Context matters. Design is not the sum of its parts.
Is there a particular way you think it could be improved or do you just think that we shouldn't try to empirically compare something like flat vs non flat buttons?
Says who? The author goes into detail about what exactly they were measuring. The last two headings are "When Flat Designs Can Work" and "Limitations of the Study." Can you clarify exactly what you found "significantly flawed"? I don't get what you're trying to say by your wikipedia link.
> What works most of the time might not work in your specific case.
So what? Is it not worth knowing what works most of the time and under what assumptions?
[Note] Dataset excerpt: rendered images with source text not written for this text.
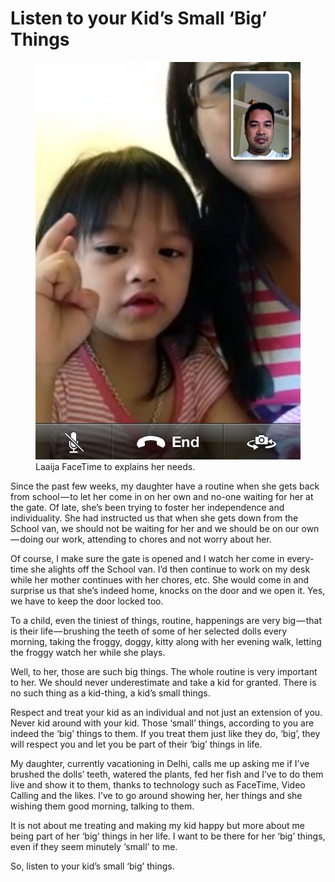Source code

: # Listen to your Kid’s Small ‘Big’ Things

<figure>
  <img src="/images/2012/facetime-laaija.jpg" alt="Laaija FaceTime">
  <figcaption>
    Laaija FaceTime to explains her needs.
  </figcaption>
</figure>

Since the past few weeks, my daughter have a routine when she gets back from school — to let her come in on her own and no-one waiting for her at the gate. Of late, she’s been trying to foster her independence and individuality. She had instructed us that when she gets down from the School van, we should not be waiting for her and we should be on our own — doing our work, attending to chores and not worry about her.

Of course, I make sure the gate is opened and I watch her come in every-time she alights off the School van. I’d then continue to work on my desk while her mother continues with her chores, etc. She would come in and surprise us that she’s indeed home, knocks on the door and we open it. Yes, we have to keep the door locked too.

To a child, even the tiniest of things, routine, happenings are very big — that is their life — brushing the teeth of some of her selected dolls every morning, taking the froggy, doggy, kitty along with her evening walk, letting the froggy watch her while she plays.

Well, to her, those are such big things. The whole routine is very important to her. We should never underestimate and take a kid for granted. There is no such thing as a kid-thing, a kid’s small things.

Respect and treat your kid as an individual and not just an extension of you. Never kid around with your kid. Those ‘small’ things, according to you are indeed the ‘big’ things to them. If you treat them just like they do, ‘big’, they will respect you and let you be part of their ‘big’ things in life.

My daughter, currently vacationing in Delhi, calls me up asking me if I’ve brushed the dolls’ teeth, watered the plants, fed her fish and I’ve to do them live and show it to them, thanks to technology such as FaceTime, Video Calling and the likes. I’ve to go around showing her, her things and she wishing them good morning, talking to them.

It is not about me treating and making my kid happy but more about me being part of her ‘big’ things in her life. I want to be there for her ‘big’ things, even if they seem minutely ‘small’ to me.

So, listen to your kid’s small ‘big’ things.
I feel like Flat Design works for a specific use case, though you'll have to imagine one because I don't know of any, but it has been applied universally.
Many interfaces I encounter nowadays seem like every interaction is an Easter Egg, where clicking / tapping around randomly is World's Best Practice for feature discovery.
If you want to see how useful wings are, build a plane.
This plane metaphor is ridiculous and unhelpful. We're not trying to measure "how useful wings are", we're talking about what the buttons on the inside of the plane should look like, we need two cockpits with different buttons.